The Master Storyteller

"Humans create stories long before we are born, and we inherit those stories, we adopt them, and we live in those stories." -Don Miguel Ruiz



I never knew this, but I'm a great storyteller! I used to think I was too pragmatic, too practical to tell stories, to imagine fantasies, to create fairytales. Even in my writing, I've never been able to write fictional stories - my writing has always been about my own experiences, emotions, feelings, and lessons. But what surprised me just now reading Don Miguel Ruiz's "Four Agreements", is that my so called experiences are actually stories I'm telling myself. So I'm a personal storyteller - telling stories to myself, about myself.

Every incident that happens around me, I take it in, twist it, turn it, try it out a thousand different ways, and all the while I'm doing that, the storyteller inside me (my own mind) is judging, interpreting, translating, extrapolating - all fancy words for telling tales. Making up stuff. Making up lies. Fiction. I realize that there is no such thing as a fact. There are truths - universal, or relative, but no such thing as a fact. Only fiction. It's all fiction. Everything's made up in my own mind.

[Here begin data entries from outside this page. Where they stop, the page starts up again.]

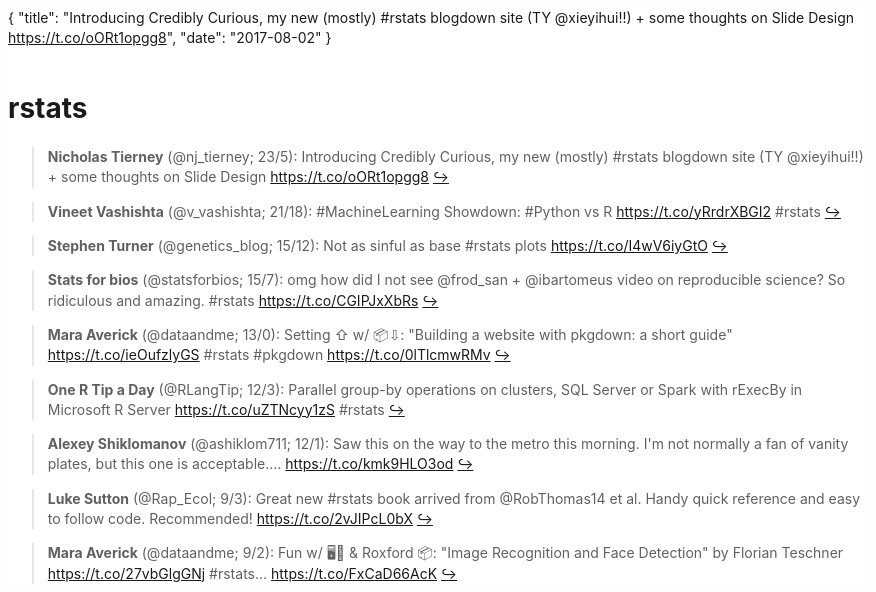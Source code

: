 {
  "title": "Introducing Credibly Curious, my new (mostly) #rstats blogdown site (TY @xieyihui!!) + some thoughts on Slide Design https://t.co/oORt1opgg8",
  "date": "2017-08-02"
}

# rstats

> **Nicholas Tierney** (@nj_tierney; 23/5): Introducing Credibly Curious, my new (mostly) #rstats blogdown site (TY @xieyihui!!) + some thoughts on Slide Design https://t.co/oORt1opgg8  [&#8618;](https://twitter.com/dataandme/status/892757057777971201)




> **Vineet Vashishta** (@v_vashishta; 21/18): #MachineLearning Showdown: #Python vs R  https://t.co/yRrdrXBGI2 #rstats  [&#8618;](https://twitter.com/dataandme/status/892792112588046336)




> **Stephen Turner** (@genetics_blog; 15/12): Not as sinful as base #rstats plots https://t.co/I4wV6iyGtO  [&#8618;](https://twitter.com/dataandme/status/892716937356218372)




> **Stats for bios** (@statsforbios; 15/7): omg how did I not see @frod_san + @ibartomeus video on reproducible science? So ridiculous and amazing. #rstats https://t.co/CGIPJxXbRs  [&#8618;](https://twitter.com/dataandme/status/892769867451027456)




> **Mara Averick** (@dataandme; 13/0): Setting ⇧ w/ 📦⇩: "Building a website with pkgdown: a short guide" https://t.co/ieOufzlyGS #rstats #pkgdown https://t.co/0lTlcmwRMv  [&#8618;](https://twitter.com/dataandme/status/892732222624681987)




> **One R Tip a Day** (@RLangTip; 12/3): Parallel group-by operations on clusters, SQL Server or Spark with rExecBy in Microsoft R Server https://t.co/uZTNcyy1zS #rstats  [&#8618;](https://twitter.com/dataandme/status/892777022291935234)




> **Alexey Shiklomanov** (@ashiklom711; 12/1): Saw this on the way to the metro this morning. I'm not normally a fan of vanity plates, but this one is acceptable.… https://t.co/kmk9HLO3od  [&#8618;](https://twitter.com/dataandme/status/892714950615027713)




> **Luke Sutton** (@Rap_Ecol; 9/3): Great new #rstats book arrived from @RobThomas14 et al. Handy quick reference and easy to follow code. Recommended! https://t.co/2vJIPcL0bX  [&#8618;](https://twitter.com/dataandme/status/892716625392218112)




> **Mara Averick** (@dataandme; 9/2): Fun w/ 🖥👀 &amp; Roxford 📦: "Image Recognition and Face Detection" by Florian Teschner https://t.co/27vbGlgGNj #rstats… https://t.co/FxCaD66AcK  [&#8618;](https://twitter.com/dataandme/status/892792660527902720)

When a person says something, I interpret it to mean something else. When a person doesn't say anything, I translate it to mean something else anyway. If a person uses a certain tone of voice, I extrapolate an attitude. If a person does something I judge the "meaning" behind it. If my car breaks down right as I'm going to work, I read a story behind it. If a bird dies on my deck I figure it must mean something. I may be exaggerating things here to tell this story, but the point is - every little thing that happens around me is picked up by my mind, (much as a researcher or a scientist picks up his object of interest), tweaks it, pokes it, judges it, and puts it down with a judgment. The mind forgets (or ignores) that the judgment is only a theory, based on past "experiences", but once it passes judgment, the mind makes it a fact. From then on, the next thing that happens on top of it is sorted out, lined up, and trotted out as a fact, and so on.

But since the basis of these "facts" is an illusion, there is no basis. There's no basis for anything else to stand on it. So everything is inevitably an illusion. Fiction. Fantasy. Fake. False. A story.

This is how I tell myself stories, hundreds of stories, seemingly different but they're all the same. They're all based on my mind's premise that all these "experiences" are happening to me. I personalize them, give them color, paint broad brush strokes, sketch in tiny details, but in reality, nothing is happening TO me. Things just happen. People are just being themselves. Life just happens. That's the truth.

Stories may be fun when they're fairytales and fantasies, but not when the castles in the air collapse -the castles that I believe in. The mind is the master storyteller, but the stories are only fun when I don't really buy into them! The moral of this story is not to tell myself these stories. To retire from this job of my own personal storyteller.